Jakarta (ANTARA) - Dokter spesialis anak RSCM Jakarta Pusat, Dr. dr. Nastiti Kaswandani, Sp.A (K) mengatakan anak yang hidup dengan orang tua atau keluarga perokok memiliki risiko empat kali lebih besar mengalami gangguan pernapasan dibanding yang tidak tinggal dengan perokok.
“Anak yang hidup dengan perokok itu empat kali lebih tinggi kemungkinan untuk masuk ke rumah sakit karena gangguan pernapasan dibandingkan dengan anak yang tidak tinggal dengan perokok. Jadi itu patut menjadi perhatian,” ucapnya dalam pesan singkat yang diterima ANTARA, Kamis.
Nastiti mengatakan, anak yang tinggal dengan orang tua perokok bisa disebut dengan Third Hand Smoker. Meskipun orang tua mengaku tidak pernah merokok di depan anak, nyatanya penelitian menunjukkan partikel-partikel dari asap rokok dapat menempel di meja, sofa, atau menempel di tembok.
Hal ini juga termasuk pada rokok elektrik atau yang sering dikenal dengan vape. Menurutnya, paparan asap rokok elektrik sama bahayanya dengan asap rokok biasa.
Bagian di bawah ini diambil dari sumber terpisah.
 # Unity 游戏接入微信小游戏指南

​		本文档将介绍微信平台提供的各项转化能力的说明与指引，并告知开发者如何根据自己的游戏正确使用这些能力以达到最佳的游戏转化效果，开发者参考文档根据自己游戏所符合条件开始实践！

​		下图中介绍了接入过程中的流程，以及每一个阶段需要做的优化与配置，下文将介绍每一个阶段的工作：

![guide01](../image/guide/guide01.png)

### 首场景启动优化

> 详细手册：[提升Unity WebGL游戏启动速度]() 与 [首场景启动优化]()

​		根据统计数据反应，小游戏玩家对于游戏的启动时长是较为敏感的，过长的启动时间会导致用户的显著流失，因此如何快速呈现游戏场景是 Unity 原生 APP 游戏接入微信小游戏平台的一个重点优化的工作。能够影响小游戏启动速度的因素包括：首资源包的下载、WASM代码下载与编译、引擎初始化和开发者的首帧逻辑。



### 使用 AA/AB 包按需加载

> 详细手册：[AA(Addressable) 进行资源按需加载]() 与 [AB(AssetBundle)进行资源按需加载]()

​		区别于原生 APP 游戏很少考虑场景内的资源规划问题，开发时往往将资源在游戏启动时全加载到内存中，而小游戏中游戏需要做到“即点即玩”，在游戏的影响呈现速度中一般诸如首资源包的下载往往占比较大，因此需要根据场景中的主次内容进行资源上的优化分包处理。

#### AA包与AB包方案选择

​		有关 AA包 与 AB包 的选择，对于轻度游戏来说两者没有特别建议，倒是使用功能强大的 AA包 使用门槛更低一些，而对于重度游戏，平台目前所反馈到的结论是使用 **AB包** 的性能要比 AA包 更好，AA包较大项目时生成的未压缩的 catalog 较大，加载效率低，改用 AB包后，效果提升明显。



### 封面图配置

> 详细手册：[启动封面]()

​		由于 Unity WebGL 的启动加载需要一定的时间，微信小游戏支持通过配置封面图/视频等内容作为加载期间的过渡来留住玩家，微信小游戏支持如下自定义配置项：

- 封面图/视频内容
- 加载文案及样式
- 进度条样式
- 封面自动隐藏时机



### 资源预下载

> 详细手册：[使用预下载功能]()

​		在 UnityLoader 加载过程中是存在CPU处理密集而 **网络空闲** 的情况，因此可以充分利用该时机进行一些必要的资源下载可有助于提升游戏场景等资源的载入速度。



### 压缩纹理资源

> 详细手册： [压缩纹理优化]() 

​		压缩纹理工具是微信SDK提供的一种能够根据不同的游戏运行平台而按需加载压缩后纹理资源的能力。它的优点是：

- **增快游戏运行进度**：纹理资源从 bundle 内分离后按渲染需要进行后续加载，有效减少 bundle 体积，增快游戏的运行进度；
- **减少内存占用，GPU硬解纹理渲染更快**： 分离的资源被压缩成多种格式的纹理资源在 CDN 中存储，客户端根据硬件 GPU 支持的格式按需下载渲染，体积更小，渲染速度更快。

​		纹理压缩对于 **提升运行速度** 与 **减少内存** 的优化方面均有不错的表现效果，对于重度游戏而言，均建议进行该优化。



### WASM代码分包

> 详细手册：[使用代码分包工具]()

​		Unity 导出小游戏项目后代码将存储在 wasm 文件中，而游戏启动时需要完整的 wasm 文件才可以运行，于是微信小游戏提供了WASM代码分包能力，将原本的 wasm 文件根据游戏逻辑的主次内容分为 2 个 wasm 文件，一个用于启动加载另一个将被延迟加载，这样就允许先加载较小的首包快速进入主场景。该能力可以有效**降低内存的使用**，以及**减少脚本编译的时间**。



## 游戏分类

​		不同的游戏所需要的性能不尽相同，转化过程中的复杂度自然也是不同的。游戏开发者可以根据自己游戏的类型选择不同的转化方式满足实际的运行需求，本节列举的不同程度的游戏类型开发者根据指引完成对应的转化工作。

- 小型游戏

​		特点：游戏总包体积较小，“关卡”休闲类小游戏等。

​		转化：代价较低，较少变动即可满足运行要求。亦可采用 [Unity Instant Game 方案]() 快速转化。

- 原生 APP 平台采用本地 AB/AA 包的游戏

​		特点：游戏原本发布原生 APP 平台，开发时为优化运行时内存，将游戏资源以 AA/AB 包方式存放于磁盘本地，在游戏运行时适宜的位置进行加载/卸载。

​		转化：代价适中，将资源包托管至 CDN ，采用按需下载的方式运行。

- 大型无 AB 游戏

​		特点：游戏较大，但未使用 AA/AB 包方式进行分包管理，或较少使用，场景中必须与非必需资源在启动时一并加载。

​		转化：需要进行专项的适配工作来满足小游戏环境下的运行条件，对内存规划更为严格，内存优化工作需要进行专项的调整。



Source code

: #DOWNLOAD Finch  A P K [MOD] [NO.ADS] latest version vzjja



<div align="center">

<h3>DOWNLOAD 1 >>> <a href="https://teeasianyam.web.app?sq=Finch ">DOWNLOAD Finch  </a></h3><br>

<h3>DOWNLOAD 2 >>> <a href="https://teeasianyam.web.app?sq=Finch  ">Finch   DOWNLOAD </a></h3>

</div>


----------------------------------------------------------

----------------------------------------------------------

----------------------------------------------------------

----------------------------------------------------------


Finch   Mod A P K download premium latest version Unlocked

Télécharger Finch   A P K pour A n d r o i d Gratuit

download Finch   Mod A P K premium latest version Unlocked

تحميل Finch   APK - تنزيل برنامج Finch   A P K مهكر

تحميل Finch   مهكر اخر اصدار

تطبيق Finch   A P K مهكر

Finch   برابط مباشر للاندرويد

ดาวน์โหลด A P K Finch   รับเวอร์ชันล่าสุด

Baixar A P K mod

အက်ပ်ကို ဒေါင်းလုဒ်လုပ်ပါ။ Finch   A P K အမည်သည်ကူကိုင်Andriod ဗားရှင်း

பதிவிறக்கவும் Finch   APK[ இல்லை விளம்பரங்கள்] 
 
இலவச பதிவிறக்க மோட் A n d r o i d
Tidak hanya asap rokok, paparan alergen udara lainnya seperti debu, udara dingin dan paparan asap lainnya juga bisa menjadi pencetus asma pada anak kambuh atau tambah parah.
“Sebetulnya masih banyak asap-asap yang lain yang juga bisa mencetuskan serangan. Seperti Asap kendaraan bermotor ketika memanaskan mobil atau motor asapnya masuk ke dalam rumah itu bisa menjadi pencetus, Kemudian asap masakan yang bisa sangat iritatif. Misalnya membuat masakan yang sangat tajam aromanya dan menusuk hidung Misalnya menumis sambal,” ucap dokter dengan bidang spesialis Pulmonologi Respirologi anak ini.
Dokter tamatan Fakultas Kedokteran Universitas Indonesia (UI) ini mengatakan anak dengan penyakit asma harus bisa ditangani dengan benar.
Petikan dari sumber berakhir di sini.